Task to carry out:
Start at the line with "热点：iwlist wlan0 scanning" in the records below, stop at the line with "7.ndc 命令 (需要 ROOT 权限)", and return every line in that span exactly, the two end lines included.

____________________

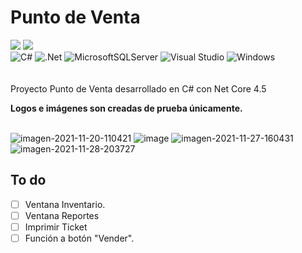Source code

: # Punto de Venta
![](https://img.shields.io/badge/Fase%3A-En%20desarrollo-blue?style=for-the-badge)
![](https://img.shields.io/github/last-commit/Josephglz/PuntoDeVenta?style=for-the-badge)<br>
![C#](https://img.shields.io/badge/c%23-%23239120.svg?style=for-the-badge&logo=c-sharp&logoColor=white)
![.Net](https://img.shields.io/badge/.NET-5C2D91?style=for-the-badge&logo=.net&logoColor=white)
![MicrosoftSQLServer](https://img.shields.io/badge/Microsoft%20SQL%20Sever-CC2927?style=for-the-badge&logo=microsoft%20sql%20server&logoColor=white)
![Visual Studio](https://img.shields.io/badge/Visual%20Studio-5C2D91.svg?style=for-the-badge&logo=visual-studio&logoColor=white)
![Windows](https://img.shields.io/badge/Windows-0078D6?style=for-the-badge&logo=windows&logoColor=white)<br><br><br>
Proyecto Punto de Venta desarrollado en C# con Net Core 4.5<br>

<b>Logos e imágenes son creadas de prueba únicamente.</b><br><br>

<img src="https://i.ibb.co/9q5GPYf/imagen-2021-11-20-110421.png" alt="imagen-2021-11-20-110421">
<img src="https://i.ibb.co/S3CjTFW/image.png" alt="image">
<img src="https://i.ibb.co/dLYT8hT/imagen-2021-11-27-160431.png" alt="imagen-2021-11-27-160431">
<img src="https://i.ibb.co/F0wT7s0/imagen-2021-11-28-203727.png" alt="imagen-2021-11-28-203727" border="0">

## To do

- [ ] Ventana Inventario.
- [ ] Ventana Reportes
- [ ] Imprimir Ticket
- [ ] Función a botón "Vender".
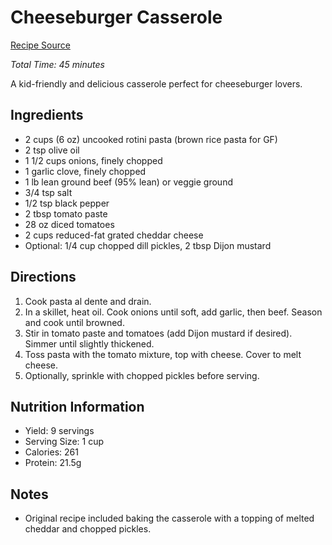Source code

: # Cheeseburger Casserole
[Recipe Source](https://www.skinnytaste.com/cheeseburger-casserole/)

*Total Time: 45 minutes*

A kid-friendly and delicious casserole perfect for cheeseburger lovers.

## Ingredients
- 2 cups (6 oz) uncooked rotini pasta (brown rice pasta for GF)
- 2 tsp olive oil
- 1 1/2 cups onions, finely chopped
- 1 garlic clove, finely chopped
- 1 lb lean ground beef (95% lean) or veggie ground
- 3/4 tsp salt
- 1/2 tsp black pepper
- 2 tbsp tomato paste
- 28 oz diced tomatoes
- 2 cups reduced-fat grated cheddar cheese
- Optional: 1/4 cup chopped dill pickles, 2 tbsp Dijon mustard

## Directions
1. Cook pasta al dente and drain.
2. In a skillet, heat oil. Cook onions until soft, add garlic, then beef. Season and cook until browned.
3. Stir in tomato paste and tomatoes (add Dijon mustard if desired). Simmer until slightly thickened.
4. Toss pasta with the tomato mixture, top with cheese. Cover to melt cheese.
5. Optionally, sprinkle with chopped pickles before serving.

## Nutrition Information
- Yield: 9 servings
- Serving Size: 1 cup
- Calories: 261
- Protein: 21.5g

## Notes
- Original recipe included baking the casserole with a topping of melted cheddar and chopped pickles.
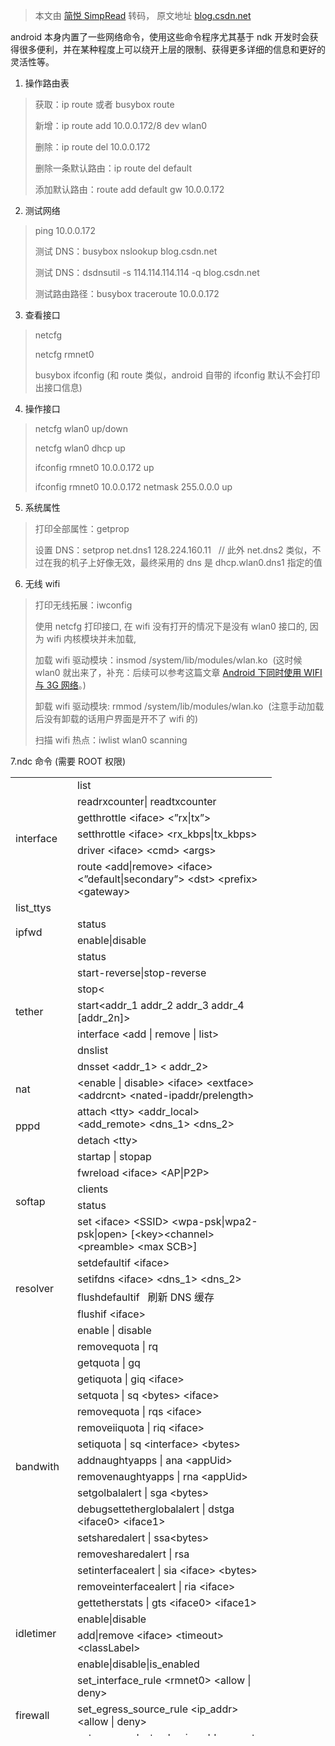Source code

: > 本文由 [简悦 SimpRead](http://ksria.com/simpread/) 转码， 原文地址 [blog.csdn.net](https://blog.csdn.net/rrrfff/article/details/7364592)

android 本身内置了一些网络命令，使用这些命令程序尤其基于 ndk 开发时会获得很多便利，并在某种程度上可以绕开上层的限制、获得更多详细的信息和更好的灵活性等。

1. 操作路由表

> 获取：ip route 或者 busybox route
> 
> 新增：ip route add 10.0.0.172/8 dev wlan0
> 
> 删除：ip route del 10.0.0.172
> 
> 删除一条默认路由：ip route del default
> 
> 添加默认路由：route add default gw 10.0.0.172  

2. 测试网络

> ping 10.0.0.172
> 
> 测试 DNS：busybox nslookup blog.csdn.net
> 
> 测试 DNS：dsdnsutil -s 114.114.114.114 -q blog.csdn.net  
> 
> 测试路由路径：busybox traceroute 10.0.0.172

3. 查看接口

> netcfg
> 
> netcfg rmnet0  
> 
> busybox ifconfig (和 route 类似，android 自带的 ifconfig 默认不会打印出接口信息)

4. 操作接口

> netcfg wlan0 up/down
> 
> netcfg wlan0 dhcp up  
> 
> ifconfig rmnet0 10.0.0.172 up  
> 
> ifconfig rmnet0 10.0.0.172 netmask 255.0.0.0 up

5. 系统属性

> 打印全部属性：getprop
> 
> 设置 DNS：setprop net.dns1 128.224.160.11   // 此外 net.dns2 类似，不过在我的机子上好像无效，最终采用的 dns 是 dhcp.wlan0.dns1 指定的值  

6. 无线 wifi

> 打印无线拓展：iwconfig  
> 
> 使用 netcfg 打印接口, 在 wifi 没有打开的情况下是没有 wlan0 接口的, 因为 wifi 内核模块并未加载,
> 
> 加载 wifi 驱动模块：insmod /system/lib/modules/wlan.ko  (这时候 wlan0 就出来了，补充：后续可以参考这篇文章 [Android 下同时使用 WIFI 与 3G 网络](http://blog.csdn.net/roger__wong/article/details/8603275)。)
> 
> 卸载 wifi 驱动模块: rmmod /system/lib/modules/wlan.ko  (注意手动加载后没有卸载的话用户界面是开不了 wifi 的)
> 
> 扫描 wifi 热点：iwlist wlan0 scanning  

7.ndc 命令 (需要 ROOT 权限)

<table width="924" height="1534" cellspacing="0" cellpadding="0"><colgroup><col width="83"><col width="303"></colgroup><tbody><tr><td rowspan="6" width="83">interface</td><td width="303">list</td></tr><tr><td width="303">readrxcounter| readtxcounter</td></tr><tr><td width="303">getthrottle &lt;iface&gt; &lt;”rx|tx”&gt;</td></tr><tr><td width="303">setthrottle &lt;iface&gt; &lt;rx_kbps|tx_kbps&gt;</td></tr><tr><td width="303">driver &lt;iface&gt; &lt;cmd&gt; &lt;args&gt;</td></tr><tr><td width="303">route &lt;add|remove&gt; &lt;iface&gt; &lt;”default|secondary”&gt; &lt;dst&gt; &lt;prefix&gt; &lt;gateway&gt;</td></tr><tr><td width="83">list_ttys</td><td width="303">&nbsp;</td></tr><tr><td rowspan="2" width="83">ipfwd</td><td width="303">status</td></tr><tr><td width="303">enable|disable</td></tr><tr><td rowspan="7" width="83">tether</td><td width="303">status</td></tr><tr><td width="303">start-reverse|stop-reverse</td></tr><tr><td width="303">stop&lt;</td></tr><tr><td width="303">start&lt;addr_1 addr_2 addr_3 addr_4 [addr_2n]&gt;</td></tr><tr><td width="303">interface &lt;add | remove | list&gt;</td></tr><tr><td width="303">dnslist</td></tr><tr><td width="303">dnsset &lt;addr_1&gt; &lt; addr_2&gt;</td></tr><tr><td width="83">nat</td><td width="303">&lt;enable | disable&gt; &lt;iface&gt; &lt;extface&gt; &lt;addrcnt&gt; &lt;nated-ipaddr/prelength&gt;</td></tr><tr><td rowspan="2" width="83">pppd</td><td width="303">attach &lt;tty&gt; &lt;addr_local&gt; &lt;add_remote&gt; &lt;dns_1&gt; &lt;dns_2&gt;</td></tr><tr><td width="303">detach &lt;tty&gt;</td></tr><tr><td rowspan="5" width="83">softap</td><td width="303">startap | stopap</td></tr><tr><td width="303">fwreload &lt;iface&gt; &lt;AP|P2P&gt;</td></tr><tr><td width="303">clients</td></tr><tr><td width="303">status</td></tr><tr><td width="303">set &lt;iface&gt; &lt;SSID&gt; &lt;wpa-psk|wpa2-psk|open&gt; [&lt;key&gt;&lt;channel&gt; &lt;preamble&gt; &lt;max SCB&gt;]</td></tr><tr><td rowspan="4" width="83">resolver</td><td width="303">setdefaultif &lt;iface&gt;</td></tr><tr><td width="303">setifdns &lt;iface&gt; &lt;dns_1&gt; &lt;dns_2&gt;</td></tr><tr><td width="303">flushdefaultif &nbsp; 刷新 DNS 缓存</td></tr><tr><td width="303">flushif &lt;iface&gt;</td></tr><tr><td rowspan="17" width="83">bandwith</td><td width="303">enable | disable</td></tr><tr><td width="303">removequota | rq</td></tr><tr><td width="303">getquota | gq</td></tr><tr><td width="303">getiquota | giq &lt;iface&gt;</td></tr><tr><td width="303">setquota | sq &lt;bytes&gt; &lt;iface&gt;</td></tr><tr><td width="303">removequota | rqs &lt;iface&gt;</td></tr><tr><td width="303">removeiiquota | riq &lt;iface&gt;</td></tr><tr><td width="303">setiquota | sq &lt;interface&gt; &lt;bytes&gt;</td></tr><tr><td width="303">addnaughtyapps | ana &lt;appUid&gt;</td></tr><tr><td width="303">removenaughtyapps | rna &lt;appUid&gt;</td></tr><tr><td width="303">setgolbalalert | sga &lt;bytes&gt;</td></tr><tr><td width="303">debugsettetherglobalalert | dstga &lt;iface0&gt; &lt;iface1&gt;</td></tr><tr><td width="303">setsharedalert | ssa&lt;bytes&gt;</td></tr><tr><td width="303">removesharedalert | rsa</td></tr><tr><td width="303">setinterfacealert | sia &lt;iface&gt; &lt;bytes&gt;</td></tr><tr><td width="303">removeinterfacealert | ria &lt;iface&gt;</td></tr><tr><td width="303">gettetherstats | gts &lt;iface0&gt; &lt;iface1&gt;</td></tr><tr><td rowspan="2" width="83">idletimer</td><td width="303">enable|disable</td></tr><tr><td width="303">add|remove &lt;iface&gt; &lt;timeout&gt; &lt;classLabel&gt;</td></tr><tr><td rowspan="5" width="83">firewall</td><td width="303">enable|disable|is_enabled</td></tr><tr><td width="303">set_interface_rule &lt;rmnet0&gt; &lt;allow | deny&gt;</td></tr><tr><td width="303">set_egress_source_rule &lt;ip_addr&gt; &lt;allow | deny&gt;</td></tr><tr><td width="303">set_egress_dest_rule &lt;ip_addr&gt; &lt;port&gt; &lt;allow | deny&gt;</td></tr><tr><td width="303">set_uid_rule &lt;uid&gt; &lt;allow|deny&gt;</td></tr><tr><td width="83">clatd</td><td width="303">stop | status| start &lt;iface&gt;<p></p><p></p></td></tr></tbody></table>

____________________

Expected output:
> 扫描 wifi 热点：iwlist wlan0 scanning  

7.ndc 命令 (需要 ROOT 权限)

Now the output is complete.